#### [Problem statement]
Below are several entries. Transcribe exactly those lines that fall from the one with "Redis OM 的优势。" through the one with "在开始使用 Redis OM 之前，请确保启动 Redis。", end lines included.

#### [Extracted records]
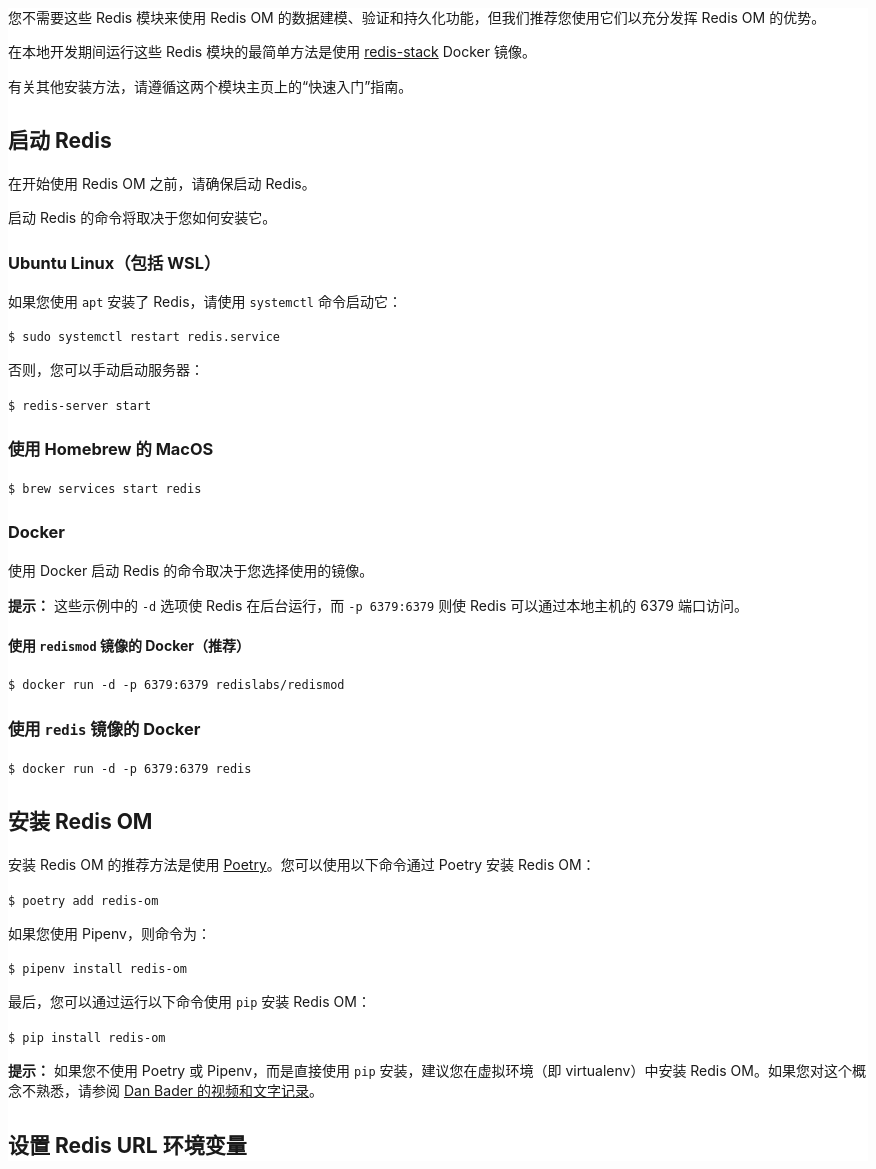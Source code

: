 您不需要这些 Redis 模块来使用 Redis OM 的数据建模、验证和持久化功能，但我们推荐您使用它们以充分发挥 Redis OM 的优势。

在本地开发期间运行这些 Redis 模块的最简单方法是使用 [redis-stack](https://hub.docker.com/r/redis/redis-stack) Docker 镜像。

有关其他安装方法，请遵循这两个模块主页上的“快速入门”指南。

## 启动 Redis

在开始使用 Redis OM 之前，请确保启动 Redis。

启动 Redis 的命令将取决于您如何安装它。

### Ubuntu Linux（包括 WSL）

如果您使用 `apt` 安装了 Redis，请使用 `systemctl` 命令启动它：

    $ sudo systemctl restart redis.service

否则，您可以手动启动服务器：

    $ redis-server start

### 使用 Homebrew 的 MacOS

    $ brew services start redis

### Docker

使用 Docker 启动 Redis 的命令取决于您选择使用的镜像。

**提示：** 这些示例中的 `-d` 选项使 Redis 在后台运行，而 `-p 6379:6379` 则使 Redis 可以通过本地主机的 6379 端口访问。

#### 使用 `redismod` 镜像的 Docker（推荐）

    $ docker run -d -p 6379:6379 redislabs/redismod

### 使用 `redis` 镜像的 Docker

    $ docker run -d -p 6379:6379 redis

## 安装 Redis OM

安装 Redis OM 的推荐方法是使用 [Poetry](https://python-poetry.org/docs/)。您可以使用以下命令通过 Poetry 安装 Redis OM：

    $ poetry add redis-om

如果您使用 Pipenv，则命令为：

    $ pipenv install redis-om

最后，您可以通过运行以下命令使用 `pip` 安装 Redis OM：

    $ pip install redis-om

**提示：** 如果您不使用 Poetry 或 Pipenv，而是直接使用 `pip` 安装，建议您在虚拟环境（即 virtualenv）中安装 Redis OM。如果您对这个概念不熟悉，请参阅 [Dan Bader 的视频和文字记录](https://realpython.com/lessons/creating-virtual-environment/)。

## 设置 Redis URL 环境变量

#### [Written reply]
: 您不需要这些 Redis 模块来使用 Redis OM 的数据建模、验证和持久化功能，但我们推荐您使用它们以充分发挥 Redis OM 的优势。

在本地开发期间运行这些 Redis 模块的最简单方法是使用 [redis-stack](https://hub.docker.com/r/redis/redis-stack) Docker 镜像。

有关其他安装方法，请遵循这两个模块主页上的“快速入门”指南。

## 启动 Redis

在开始使用 Redis OM 之前，请确保启动 Redis。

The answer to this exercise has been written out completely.